Go line by line through the data and copy those with the word "begin".
___ Records provided ___
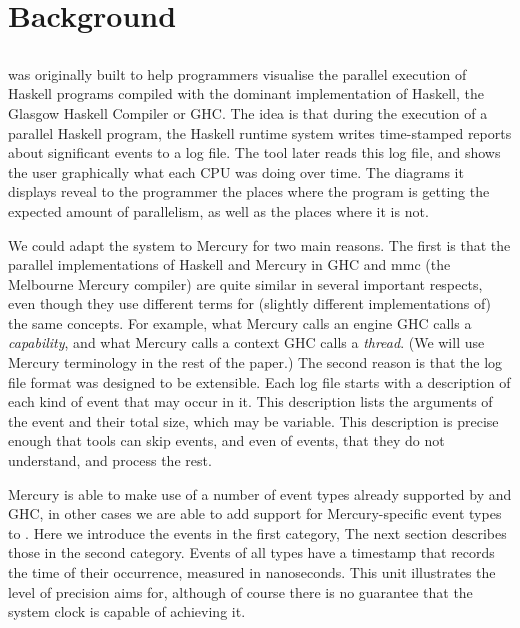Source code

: \section{Background}
\label{sec:background}

\subsection{\tscope}

\tscope was originally built
to help programmers visualise the parallel execution of Haskell programs
compiled with the dominant implementation of Haskell,
the Glasgow Haskell Compiler or GHC.
The idea is that during the execution of a parallel Haskell program,
the Haskell runtime system writes time-stamped reports
about significant events to a log file.
The \tscope tool later reads this log file,
and shows the user graphically what each CPU was doing over time.
The diagrams it displays reveal to the programmer
the places where the program is getting the expected amount of parallelism,
as well as the places where it is not.

We could adapt the \tscope system to Mercury for two main reasons.
The first is that the parallel implementations of Haskell and Mercury
in GHC and mmc (the Melbourne Mercury compiler)
are quite similar in several important respects,
even though they use different terms for
(slightly different implementations of) the same concepts.
For example, what Mercury calls an engine GHC calls a \emph{capability},
and what Mercury calls a context GHC calls a \emph{thread}.
(We will use Mercury terminology in the rest of the paper.)
The second reason is that
the \tscope log file format was designed to be extensible.
Each log file starts with a description
of each kind of event that may occur in it.
This description lists the arguments of the event and their total size,
which may be variable.
This description is precise enough that tools 
can skip events, and even of events, that they do not understand,
and process the rest.

Mercury is able to make use of a number of event types already supported by
\tscope and GHC,
in other cases we are able to add support for Mercury-specific event types to
\tscope.
Here we introduce the events in the first category,
The next section describes those in the second category.
Events of all types have a timestamp
that records the time of their occurrence, measured in nanoseconds.
This unit illustrates the level of precision \tscope aims for,
although of course there is no guarantee
that the system clock is capable of achieving it.

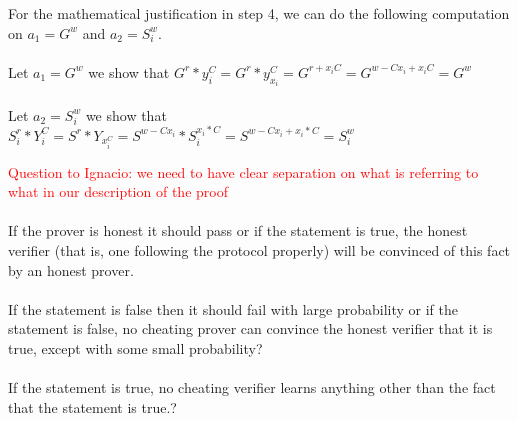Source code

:  For the mathematical justification in step 4, we can do the following computation on \begin{math}a_1=G^w\end{math} and \begin{math}a_2=S_i^w\end{math}.\\\\
Let \begin{math}a_1=G^w\end{math} we show that \begin{math}G^r*y_i^C=G^r*y_{x_i}^C=G^{r+x_iC}=G^{w-Cx_i+x_iC}=G^w\end{math}\\\\
Let \begin{math}a_2=S_i^w\end{math} we show that
\begin{math}S_i^r*Y_i^C=S^r*Y_{x_i^C}=S^{w-Cx_i}*S_i^{x_i*C}=S^{w-Cx_i+x_i*C}=S_i^w\end{math}



\begin{infobox}
\textcolor{red}{Question to Ignacio: we need to have clear separation on what is referring to what in our description of the proof}\\\\
 If the prover is honest it should pass or if the statement is true, the honest verifier (that is, one following the protocol properly)
will be convinced of this fact by an honest prover.\\\\
If the statement is false then it should fail with large probability or if the statement is false, no cheating prover can convince
the honest verifier that it is true, except with some small probability?\\\\
 If the statement is true, no cheating verifier learns anything other than the fact that the statement is true.?
\end{infobox}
___
| Expected output |
:  For the mathematical justification in step 4, we can do the following computation on \begin{math}a_1=G^w\end{math} and \begin{math}a_2=S_i^w\end{math}.\\\\
Let \begin{math}a_1=G^w\end{math} we show that \begin{math}G^r*y_i^C=G^r*y_{x_i}^C=G^{r+x_iC}=G^{w-Cx_i+x_iC}=G^w\end{math}\\\\
Let \begin{math}a_2=S_i^w\end{math} we show that
\begin{math}S_i^r*Y_i^C=S^r*Y_{x_i^C}=S^{w-Cx_i}*S_i^{x_i*C}=S^{w-Cx_i+x_i*C}=S_i^w\end{math}
\begin{infobox}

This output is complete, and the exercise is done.